I am attempting to produce a part with a bore of 13.98mm diameter x about 22mm long.

As you would expect, I am producing this on the lathe but am experiencing difficulties measuring it. First choice was an internal caliper, but mine has a minimum capacity of 15mm. 2nd choice was a 100mm dial caliper with a resolution of 0.02mm Although I specifically bought this tool because of its size for use on the lathe, I have found it awkward to use for measuring bores, due, I think, to the shortness of the internal jaws, together with difficulty in determining accurate location across the diameter. Third choice was Starrett 150mm dial caliper with a resolution of 0.01mm. This was, much to my surprise, much easier to use than the 100mm dial caliper, but even so, there were problems determining accurate location across the diameter.

Furthermore, neither caliper would reach very far down the bore.

In the end, I produced a set of Go/NoGo gauges and these did the job.

I'm now wondering about a set of "Small Hole Gauges" covering the range 3mm - 13mm and a set of Telescopic Gauges covering the range 8 - 150mm. such as those sold by Arc Euro Trade.

Does anyone have any thoughts about these items? Problems with their use? Things to look out for? Not specifically Arc's items, but these tools in general.

Regards,

Peter G. Shaw

Michael Gilligan08/05/2015 19:45:10
avatar
23121 forum posts
1360 photos
Posted by Peter G. Shaw on 08/05/2015 19:35:53:

Does anyone have any thoughts about these items? Problems with their use? Things to look out for? Not specifically Arc's items, but these tools in general.

.

Thought 1. ... They'e made for the job.

Thought 2. ... You need to develop a 'feel' for using them.

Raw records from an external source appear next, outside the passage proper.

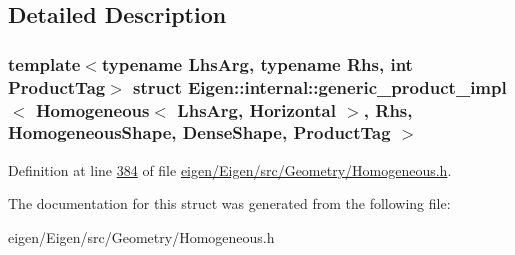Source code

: \subsection{Detailed Description}
\subsubsection*{template$<$typename Lhs\+Arg, typename Rhs, int Product\+Tag$>$\newline
struct Eigen\+::internal\+::generic\+\_\+product\+\_\+impl$<$ Homogeneous$<$ Lhs\+Arg, Horizontal $>$, Rhs, Homogeneous\+Shape, Dense\+Shape, Product\+Tag $>$}



Definition at line \hyperlink{eigen_2_eigen_2src_2_geometry_2_homogeneous_8h_source_l00384}{384} of file \hyperlink{eigen_2_eigen_2src_2_geometry_2_homogeneous_8h_source}{eigen/\+Eigen/src/\+Geometry/\+Homogeneous.\+h}.



The documentation for this struct was generated from the following file\+:\begin{DoxyCompactItemize}
\item 
eigen/\+Eigen/src/\+Geometry/\+Homogeneous.\+h\end{DoxyCompactItemize}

Thought 3. ... Good Quality and Good Condition are both helpful.

MichaelG.

Andrew Johnston08/05/2015 19:57:56
avatar
7061 forum posts
719 photos

I have both sets. I use the small hole gauge set (Mitutoyo) on occasion; it seems reasonably accurate. As for the telescopic gauges I can't remember where they are, ie, I never use them. They're certainly no better, and probably worse, than internal micrometers. Anything over an 1" and non-critical I use an internal micrometer. For anything accurate I make a gauge, usually stepped 5 thou under, 1 thou under and on size, as best as I can measure.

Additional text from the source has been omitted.